The PL/SQL language has all of the conditional (IF... THEN) looping (WHILE), assignment, variable declaration and other language constructs of a complete programming language. SQL statements may be freely mixed in with the other programming statements. The major change to SQL is the syntax of the SELECT statement. All SELECT statements in PL/SQL must use the INTO clause to redirect the rows returned by the SELECT into variables. The syntax of the SELECT statement is:
SELECT <column1, column2, >
INTO <var1, var2, >
FROM <table1, table2, >
WHERE <where clause>
GROUP BY <column1, column2, >
HAVING <having clause>
ORDER BY <column1, column2, >
Variables named in the INTO clause correspond to the order of columns selected in the SELECT clause.
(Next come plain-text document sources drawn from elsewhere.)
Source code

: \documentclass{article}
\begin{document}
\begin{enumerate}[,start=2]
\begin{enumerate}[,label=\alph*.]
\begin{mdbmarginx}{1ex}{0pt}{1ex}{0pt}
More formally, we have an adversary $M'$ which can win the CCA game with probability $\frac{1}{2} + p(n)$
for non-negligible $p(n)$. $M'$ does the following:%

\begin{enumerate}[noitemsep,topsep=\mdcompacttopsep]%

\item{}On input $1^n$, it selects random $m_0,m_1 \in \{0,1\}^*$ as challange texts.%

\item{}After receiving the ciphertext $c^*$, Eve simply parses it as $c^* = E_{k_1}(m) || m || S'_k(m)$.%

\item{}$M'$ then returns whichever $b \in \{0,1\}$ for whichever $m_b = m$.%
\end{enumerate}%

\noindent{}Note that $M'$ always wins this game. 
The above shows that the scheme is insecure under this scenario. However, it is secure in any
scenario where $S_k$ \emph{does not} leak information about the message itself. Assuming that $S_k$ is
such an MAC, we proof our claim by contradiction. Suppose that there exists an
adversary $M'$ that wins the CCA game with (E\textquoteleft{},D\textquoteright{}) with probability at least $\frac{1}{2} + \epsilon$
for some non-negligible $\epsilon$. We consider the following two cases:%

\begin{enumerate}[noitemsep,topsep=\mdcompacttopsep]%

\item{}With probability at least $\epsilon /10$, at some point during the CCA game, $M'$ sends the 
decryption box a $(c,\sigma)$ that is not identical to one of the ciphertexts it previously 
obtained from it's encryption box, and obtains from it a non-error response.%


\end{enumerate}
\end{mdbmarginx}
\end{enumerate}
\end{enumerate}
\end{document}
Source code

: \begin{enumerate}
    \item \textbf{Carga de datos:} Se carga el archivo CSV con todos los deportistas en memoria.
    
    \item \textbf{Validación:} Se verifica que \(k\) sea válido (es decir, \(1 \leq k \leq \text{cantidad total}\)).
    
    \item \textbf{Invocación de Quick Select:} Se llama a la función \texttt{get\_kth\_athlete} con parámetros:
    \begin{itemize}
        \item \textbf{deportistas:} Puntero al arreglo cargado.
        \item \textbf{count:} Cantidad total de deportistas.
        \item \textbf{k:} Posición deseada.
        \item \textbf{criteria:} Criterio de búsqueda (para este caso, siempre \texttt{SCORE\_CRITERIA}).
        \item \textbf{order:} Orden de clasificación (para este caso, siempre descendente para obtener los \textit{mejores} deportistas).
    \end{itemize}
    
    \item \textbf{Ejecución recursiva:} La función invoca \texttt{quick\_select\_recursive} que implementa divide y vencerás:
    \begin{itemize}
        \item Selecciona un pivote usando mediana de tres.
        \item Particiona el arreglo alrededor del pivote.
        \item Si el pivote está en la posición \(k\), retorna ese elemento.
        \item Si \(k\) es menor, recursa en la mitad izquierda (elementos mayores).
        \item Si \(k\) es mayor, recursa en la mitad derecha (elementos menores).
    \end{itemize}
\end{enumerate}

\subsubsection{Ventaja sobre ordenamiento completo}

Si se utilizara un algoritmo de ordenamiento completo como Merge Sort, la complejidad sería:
For example:
DECLARE
empsalary NUMBER;
empdepartment NUMBER;
BEGIN
SELECT employee.salary, employee.dno
INTO empsalary, empdepartment
FROM employee
WHERE employee.lname = 'SMITH';
IF (empdepartment = 1) THEN
UPDATE employee
SET salary = empsalary * 1.03
WHERE employee.lname = 'SMITH';
END IF;
END;
The above PL/SQL block declares two variables and then executes a SELECT statement returning the salary in PL/SQL variable empsalary and the department number in PL/SQL variable empdepartment for employee SMITH. If the empdepartment is equal to 1 then an SQL UPDATE statement is executed.